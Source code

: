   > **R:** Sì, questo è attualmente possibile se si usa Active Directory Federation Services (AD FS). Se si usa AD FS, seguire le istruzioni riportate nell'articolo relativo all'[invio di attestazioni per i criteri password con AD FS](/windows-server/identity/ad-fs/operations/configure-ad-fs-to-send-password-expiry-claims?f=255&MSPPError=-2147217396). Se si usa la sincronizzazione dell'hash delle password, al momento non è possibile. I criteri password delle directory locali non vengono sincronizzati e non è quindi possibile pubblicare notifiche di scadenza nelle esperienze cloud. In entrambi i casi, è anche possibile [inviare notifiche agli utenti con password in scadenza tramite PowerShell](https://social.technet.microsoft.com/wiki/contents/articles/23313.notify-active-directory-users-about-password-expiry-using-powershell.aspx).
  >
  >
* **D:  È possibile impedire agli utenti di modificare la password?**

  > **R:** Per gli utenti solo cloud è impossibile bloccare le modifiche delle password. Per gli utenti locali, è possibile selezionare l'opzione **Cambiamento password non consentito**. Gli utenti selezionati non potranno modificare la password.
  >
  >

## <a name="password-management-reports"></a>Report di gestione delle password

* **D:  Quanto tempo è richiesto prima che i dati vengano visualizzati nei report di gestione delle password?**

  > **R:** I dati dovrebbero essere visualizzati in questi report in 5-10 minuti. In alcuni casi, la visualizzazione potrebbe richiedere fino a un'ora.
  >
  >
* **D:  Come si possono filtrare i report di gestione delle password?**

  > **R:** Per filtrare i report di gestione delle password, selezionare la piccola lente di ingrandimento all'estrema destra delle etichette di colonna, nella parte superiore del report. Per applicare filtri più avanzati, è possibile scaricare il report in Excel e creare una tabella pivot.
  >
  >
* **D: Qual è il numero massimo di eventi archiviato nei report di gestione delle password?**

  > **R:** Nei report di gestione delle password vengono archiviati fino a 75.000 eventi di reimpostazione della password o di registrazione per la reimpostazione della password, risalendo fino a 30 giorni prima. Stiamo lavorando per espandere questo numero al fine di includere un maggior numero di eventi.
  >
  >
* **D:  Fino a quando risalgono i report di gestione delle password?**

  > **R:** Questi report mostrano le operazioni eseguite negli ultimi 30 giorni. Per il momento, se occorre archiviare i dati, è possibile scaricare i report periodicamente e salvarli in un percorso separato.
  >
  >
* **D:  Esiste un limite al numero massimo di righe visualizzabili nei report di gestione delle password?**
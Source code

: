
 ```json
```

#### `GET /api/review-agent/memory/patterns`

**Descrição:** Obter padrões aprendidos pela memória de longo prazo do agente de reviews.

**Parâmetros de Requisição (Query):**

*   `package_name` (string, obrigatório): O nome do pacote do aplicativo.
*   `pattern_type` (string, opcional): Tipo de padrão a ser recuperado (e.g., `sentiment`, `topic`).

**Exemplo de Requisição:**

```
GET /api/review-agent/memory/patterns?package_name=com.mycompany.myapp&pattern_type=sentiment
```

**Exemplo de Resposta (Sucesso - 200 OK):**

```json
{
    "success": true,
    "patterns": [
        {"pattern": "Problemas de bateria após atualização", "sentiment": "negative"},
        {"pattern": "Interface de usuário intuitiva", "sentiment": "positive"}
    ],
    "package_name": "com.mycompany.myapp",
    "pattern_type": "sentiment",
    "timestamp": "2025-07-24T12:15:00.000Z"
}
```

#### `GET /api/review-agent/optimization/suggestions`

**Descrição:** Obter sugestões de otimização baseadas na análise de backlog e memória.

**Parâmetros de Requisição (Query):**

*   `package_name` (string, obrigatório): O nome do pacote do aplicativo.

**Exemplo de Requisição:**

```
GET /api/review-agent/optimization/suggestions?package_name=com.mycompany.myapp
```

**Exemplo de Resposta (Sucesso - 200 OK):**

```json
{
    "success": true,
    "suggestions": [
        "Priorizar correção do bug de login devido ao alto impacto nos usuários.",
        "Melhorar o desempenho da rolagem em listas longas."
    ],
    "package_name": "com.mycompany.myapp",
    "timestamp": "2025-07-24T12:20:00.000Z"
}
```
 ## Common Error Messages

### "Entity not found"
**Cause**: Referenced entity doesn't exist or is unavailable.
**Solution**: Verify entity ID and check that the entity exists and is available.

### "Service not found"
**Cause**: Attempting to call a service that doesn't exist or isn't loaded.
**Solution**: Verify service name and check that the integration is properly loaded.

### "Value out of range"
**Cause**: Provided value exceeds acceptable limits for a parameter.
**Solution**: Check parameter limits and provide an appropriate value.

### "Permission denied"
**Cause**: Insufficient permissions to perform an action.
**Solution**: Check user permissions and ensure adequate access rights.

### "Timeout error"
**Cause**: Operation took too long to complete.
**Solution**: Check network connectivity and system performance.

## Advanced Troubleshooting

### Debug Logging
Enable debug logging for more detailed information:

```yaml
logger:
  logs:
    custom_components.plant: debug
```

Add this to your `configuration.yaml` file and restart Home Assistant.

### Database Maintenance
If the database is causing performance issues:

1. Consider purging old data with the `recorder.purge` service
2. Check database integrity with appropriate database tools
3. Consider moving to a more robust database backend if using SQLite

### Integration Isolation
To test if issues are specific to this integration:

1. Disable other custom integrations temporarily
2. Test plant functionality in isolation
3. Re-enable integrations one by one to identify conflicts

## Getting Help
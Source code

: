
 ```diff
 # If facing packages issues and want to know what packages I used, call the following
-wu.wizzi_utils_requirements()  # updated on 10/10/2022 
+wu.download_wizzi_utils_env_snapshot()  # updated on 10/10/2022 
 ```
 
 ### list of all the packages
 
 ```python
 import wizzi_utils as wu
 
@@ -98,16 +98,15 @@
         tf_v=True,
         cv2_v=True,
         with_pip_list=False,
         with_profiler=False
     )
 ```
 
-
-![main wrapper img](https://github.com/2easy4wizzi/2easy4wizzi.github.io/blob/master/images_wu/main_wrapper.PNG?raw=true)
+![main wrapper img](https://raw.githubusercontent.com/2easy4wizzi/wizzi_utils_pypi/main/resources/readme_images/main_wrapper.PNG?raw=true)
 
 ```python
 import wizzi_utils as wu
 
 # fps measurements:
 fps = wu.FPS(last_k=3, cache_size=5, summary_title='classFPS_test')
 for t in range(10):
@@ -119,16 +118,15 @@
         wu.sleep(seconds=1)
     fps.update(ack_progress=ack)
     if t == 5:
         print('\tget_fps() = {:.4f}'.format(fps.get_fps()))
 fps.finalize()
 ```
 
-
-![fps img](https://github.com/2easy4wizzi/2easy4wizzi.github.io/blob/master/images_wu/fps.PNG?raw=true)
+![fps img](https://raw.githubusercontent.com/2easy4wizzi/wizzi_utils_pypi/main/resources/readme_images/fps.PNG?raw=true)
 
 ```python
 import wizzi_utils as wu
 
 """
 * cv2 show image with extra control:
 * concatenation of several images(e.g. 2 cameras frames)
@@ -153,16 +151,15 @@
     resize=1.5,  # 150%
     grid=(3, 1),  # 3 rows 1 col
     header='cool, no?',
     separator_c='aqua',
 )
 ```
____________________
Repeat all the material above, matching every character.

Exercise solution
Source code

:   > **R:** Sì, questo è attualmente possibile se si usa Active Directory Federation Services (AD FS). Se si usa AD FS, seguire le istruzioni riportate nell'articolo relativo all'[invio di attestazioni per i criteri password con AD FS](/windows-server/identity/ad-fs/operations/configure-ad-fs-to-send-password-expiry-claims?f=255&MSPPError=-2147217396). Se si usa la sincronizzazione dell'hash delle password, al momento non è possibile. I criteri password delle directory locali non vengono sincronizzati e non è quindi possibile pubblicare notifiche di scadenza nelle esperienze cloud. In entrambi i casi, è anche possibile [inviare notifiche agli utenti con password in scadenza tramite PowerShell](https://social.technet.microsoft.com/wiki/contents/articles/23313.notify-active-directory-users-about-password-expiry-using-powershell.aspx).
  >
  >
* **D:  È possibile impedire agli utenti di modificare la password?**

  > **R:** Per gli utenti solo cloud è impossibile bloccare le modifiche delle password. Per gli utenti locali, è possibile selezionare l'opzione **Cambiamento password non consentito**. Gli utenti selezionati non potranno modificare la password.
  >
  >

## <a name="password-management-reports"></a>Report di gestione delle password

* **D:  Quanto tempo è richiesto prima che i dati vengano visualizzati nei report di gestione delle password?**

  > **R:** I dati dovrebbero essere visualizzati in questi report in 5-10 minuti. In alcuni casi, la visualizzazione potrebbe richiedere fino a un'ora.
  >
  >
* **D:  Come si possono filtrare i report di gestione delle password?**

  > **R:** Per filtrare i report di gestione delle password, selezionare la piccola lente di ingrandimento all'estrema destra delle etichette di colonna, nella parte superiore del report. Per applicare filtri più avanzati, è possibile scaricare il report in Excel e creare una tabella pivot.
  >
  >
* **D: Qual è il numero massimo di eventi archiviato nei report di gestione delle password?**

  > **R:** Nei report di gestione delle password vengono archiviati fino a 75.000 eventi di reimpostazione della password o di registrazione per la reimpostazione della password, risalendo fino a 30 giorni prima. Stiamo lavorando per espandere questo numero al fine di includere un maggior numero di eventi.
  >
  >
* **D:  Fino a quando risalgono i report di gestione delle password?**

  > **R:** Questi report mostrano le operazioni eseguite negli ultimi 30 giorni. Per il momento, se occorre archiviare i dati, è possibile scaricare i report periodicamente e salvarli in un percorso separato.
  >
  >
* **D:  Esiste un limite al numero massimo di righe visualizzabili nei report di gestione delle password?**
Source code

:
 ```json
```

#### `GET /api/review-agent/memory/patterns`

**Descrição:** Obter padrões aprendidos pela memória de longo prazo do agente de reviews.

**Parâmetros de Requisição (Query):**

*   `package_name` (string, obrigatório): O nome do pacote do aplicativo.
*   `pattern_type` (string, opcional): Tipo de padrão a ser recuperado (e.g., `sentiment`, `topic`).

**Exemplo de Requisição:**

```
GET /api/review-agent/memory/patterns?package_name=com.mycompany.myapp&pattern_type=sentiment
```

**Exemplo de Resposta (Sucesso - 200 OK):**

```json
{
    "success": true,
    "patterns": [
        {"pattern": "Problemas de bateria após atualização", "sentiment": "negative"},
        {"pattern": "Interface de usuário intuitiva", "sentiment": "positive"}
    ],
    "package_name": "com.mycompany.myapp",
    "pattern_type": "sentiment",
    "timestamp": "2025-07-24T12:15:00.000Z"
}
```

#### `GET /api/review-agent/optimization/suggestions`

**Descrição:** Obter sugestões de otimização baseadas na análise de backlog e memória.

**Parâmetros de Requisição (Query):**

*   `package_name` (string, obrigatório): O nome do pacote do aplicativo.

**Exemplo de Requisição:**

```
GET /api/review-agent/optimization/suggestions?package_name=com.mycompany.myapp
```

**Exemplo de Resposta (Sucesso - 200 OK):**

```json
{
    "success": true,
    "suggestions": [
        "Priorizar correção do bug de login devido ao alto impacto nos usuários.",
        "Melhorar o desempenho da rolagem em listas longas."
    ],
    "package_name": "com.mycompany.myapp",
    "timestamp": "2025-07-24T12:20:00.000Z"
}
```
 ## Common Error Messages

### "Entity not found"
**Cause**: Referenced entity doesn't exist or is unavailable.
**Solution**: Verify entity ID and check that the entity exists and is available.

### "Service not found"
**Cause**: Attempting to call a service that doesn't exist or isn't loaded.
**Solution**: Verify service name and check that the integration is properly loaded.

### "Value out of range"
**Cause**: Provided value exceeds acceptable limits for a parameter.
**Solution**: Check parameter limits and provide an appropriate value.

### "Permission denied"
**Cause**: Insufficient permissions to perform an action.
**Solution**: Check user permissions and ensure adequate access rights.

### "Timeout error"
**Cause**: Operation took too long to complete.
**Solution**: Check network connectivity and system performance.

## Advanced Troubleshooting

### Debug Logging
Enable debug logging for more detailed information:

```yaml
logger:
  logs:
    custom_components.plant: debug
```

Add this to your `configuration.yaml` file and restart Home Assistant.

### Database Maintenance
If the database is causing performance issues:

1. Consider purging old data with the `recorder.purge` service
2. Check database integrity with appropriate database tools
3. Consider moving to a more robust database backend if using SQLite

### Integration Isolation
To test if issues are specific to this integration:

1. Disable other custom integrations temporarily
2. Test plant functionality in isolation
3. Re-enable integrations one by one to identify conflicts

## Getting Help
Source code

:
 ```diff
 # If facing packages issues and want to know what packages I used, call the following
-wu.wizzi_utils_requirements()  # updated on 10/10/2022 
+wu.download_wizzi_utils_env_snapshot()  # updated on 10/10/2022 
 ```
 
 ### list of all the packages
 
 ```python
 import wizzi_utils as wu
 
@@ -98,16 +98,15 @@
         tf_v=True,
         cv2_v=True,
         with_pip_list=False,
         with_profiler=False
     )
 ```
 
-
-![main wrapper img](https://github.com/2easy4wizzi/2easy4wizzi.github.io/blob/master/images_wu/main_wrapper.PNG?raw=true)
+![main wrapper img](https://raw.githubusercontent.com/2easy4wizzi/wizzi_utils_pypi/main/resources/readme_images/main_wrapper.PNG?raw=true)
 
 ```python
 import wizzi_utils as wu
 
 # fps measurements:
 fps = wu.FPS(last_k=3, cache_size=5, summary_title='classFPS_test')
 for t in range(10):
@@ -119,16 +118,15 @@
         wu.sleep(seconds=1)
     fps.update(ack_progress=ack)
     if t == 5:
         print('\tget_fps() = {:.4f}'.format(fps.get_fps()))
 fps.finalize()
 ```
 
-
-![fps img](https://github.com/2easy4wizzi/2easy4wizzi.github.io/blob/master/images_wu/fps.PNG?raw=true)
+![fps img](https://raw.githubusercontent.com/2easy4wizzi/wizzi_utils_pypi/main/resources/readme_images/fps.PNG?raw=true)
 
 ```python
 import wizzi_utils as wu
 
 """
 * cv2 show image with extra control:
 * concatenation of several images(e.g. 2 cameras frames)
@@ -153,16 +151,15 @@
     resize=1.5,  # 150%
     grid=(3, 1),  # 3 rows 1 col
     header='cool, no?',
     separator_c='aqua',
 )
 ```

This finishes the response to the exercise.